# Six Notes all Nice Ratios

There's a claim often made, that Maths and Music go together, which is great if you like both - but if, like some of us here, you know you're keen on Maths but haven't so far succeeded in mastering any instrument including a singing voice don't feel bad about it.

It seems very possible that music (and mathematics) has its own way of talking and it's easy to feel on the outside of that conversation. The encouraging thing is that mathematics can help us understand music, and maybe the other way round too.

This is the first of three problems based around this idea (the other two are Pythagoras' Comma and Equal Temperament ):

The Greeks, Pythagoreans especially, were interested in the notes made by plucking a collection of strings of different lengths (I'm guessing that the strings all had the same tension - maybe by hanging equal weights, beyond the section being tested).

The Pythagoreans noticed that nice simple ratios of string length made nice sounds together. For example a length with a half length sounded good, and lengths in a ratio of three to two sounded good also. It didn't seem to matter what the lengths were, so long as there was a nice simple ratio between them.Now making music on two strings is a bit limited, so what they tried to find was a collection of lengths that would all sound good together. For convenience, no length would be more than double the shortest length. They settled on a six point scale (a set of agreeable notes). We'll call the longest length Note 1, and make that length our unit. The shortest length (half a unit) we'll call Note 6.

The length which makes a ratio of two to three with the length for Note 1 turned out to be the fourth note in their scale.

What might be good fractions for the Notes 2, 3, and 5 ?

Hint 1 : Remember, we need nice simple ratios between any two strings in your scale.

For example 5/9 of the unit would probably sound good with Note 1 and 6/7 would also sound OK with Note 1, but 5/9 and 6/7 would probably not sound good together because their length ratio (35:54) is not simple.

Hint 2 : Once you have the ratios for all your strings - you should be able to show that taking any pair of strings, you only once have a ratio with numbers bigger than 10.

Hint 3: You have ratios based on halves and thirds - what else could you try?

We had a good collection of offers:

David from St.Albans, Adam from Ystalyfera, Adrianos, Julian from Wilson's School, and Andrei from Bucharest all sent in their chosen sets of fractions with their reasons.

Here's one set in a table : it shows, for example, that 3/4 is 15/16 of 4/5 (check that for yourself)

And here's the spreadsheet file I used to check the fraction sets which people sent in .(Excel file )

If you check some other possible solutions then you will find that Andrei has found the best set.

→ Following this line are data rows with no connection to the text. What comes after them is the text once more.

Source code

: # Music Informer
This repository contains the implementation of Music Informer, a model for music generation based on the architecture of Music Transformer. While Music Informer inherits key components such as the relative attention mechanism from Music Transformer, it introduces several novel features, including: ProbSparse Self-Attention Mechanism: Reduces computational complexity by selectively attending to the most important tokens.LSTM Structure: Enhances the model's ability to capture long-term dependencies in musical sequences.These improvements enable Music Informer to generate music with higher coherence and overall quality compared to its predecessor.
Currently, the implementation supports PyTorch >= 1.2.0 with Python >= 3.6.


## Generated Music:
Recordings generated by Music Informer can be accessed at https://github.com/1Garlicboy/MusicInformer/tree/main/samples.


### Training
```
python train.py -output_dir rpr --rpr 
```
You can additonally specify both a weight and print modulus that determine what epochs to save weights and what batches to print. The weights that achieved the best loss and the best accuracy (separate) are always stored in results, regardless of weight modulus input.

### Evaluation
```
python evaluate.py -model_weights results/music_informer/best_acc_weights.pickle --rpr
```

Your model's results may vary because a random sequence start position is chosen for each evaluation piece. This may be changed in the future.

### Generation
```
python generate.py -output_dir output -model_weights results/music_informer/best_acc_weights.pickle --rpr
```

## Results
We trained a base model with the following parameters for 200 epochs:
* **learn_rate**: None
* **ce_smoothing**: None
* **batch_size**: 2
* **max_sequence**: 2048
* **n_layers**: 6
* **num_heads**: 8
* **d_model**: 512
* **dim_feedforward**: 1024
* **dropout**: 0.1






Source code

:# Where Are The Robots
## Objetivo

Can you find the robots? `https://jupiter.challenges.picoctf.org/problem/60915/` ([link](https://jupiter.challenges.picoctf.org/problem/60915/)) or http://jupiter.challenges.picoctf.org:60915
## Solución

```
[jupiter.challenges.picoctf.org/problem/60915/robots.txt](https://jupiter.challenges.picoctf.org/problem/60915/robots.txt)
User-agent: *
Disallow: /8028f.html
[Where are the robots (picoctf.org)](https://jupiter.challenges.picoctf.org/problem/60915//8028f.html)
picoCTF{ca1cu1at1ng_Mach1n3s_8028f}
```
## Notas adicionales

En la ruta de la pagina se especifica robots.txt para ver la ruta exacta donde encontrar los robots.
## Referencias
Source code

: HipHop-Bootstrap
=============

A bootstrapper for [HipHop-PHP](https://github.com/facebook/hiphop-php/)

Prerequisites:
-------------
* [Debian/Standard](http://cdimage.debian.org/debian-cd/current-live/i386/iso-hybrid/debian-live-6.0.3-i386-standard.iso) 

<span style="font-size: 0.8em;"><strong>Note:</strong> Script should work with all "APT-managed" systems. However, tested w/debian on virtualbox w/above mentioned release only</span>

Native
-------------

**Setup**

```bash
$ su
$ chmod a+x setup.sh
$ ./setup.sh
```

The topic of music can make a good connection between science and mathematics

The nature of sound and the working of the ear are rich areas of applied mathematics.

The ratio emphasis follows from harmonics or overtones and rests on ideas like lowest common multiple.

One teacher has offered the following comment :This Stage 4 work makes practice in multiplying and dividing fractions purposeful. And in school invites collaboration between the music and mathematics departments.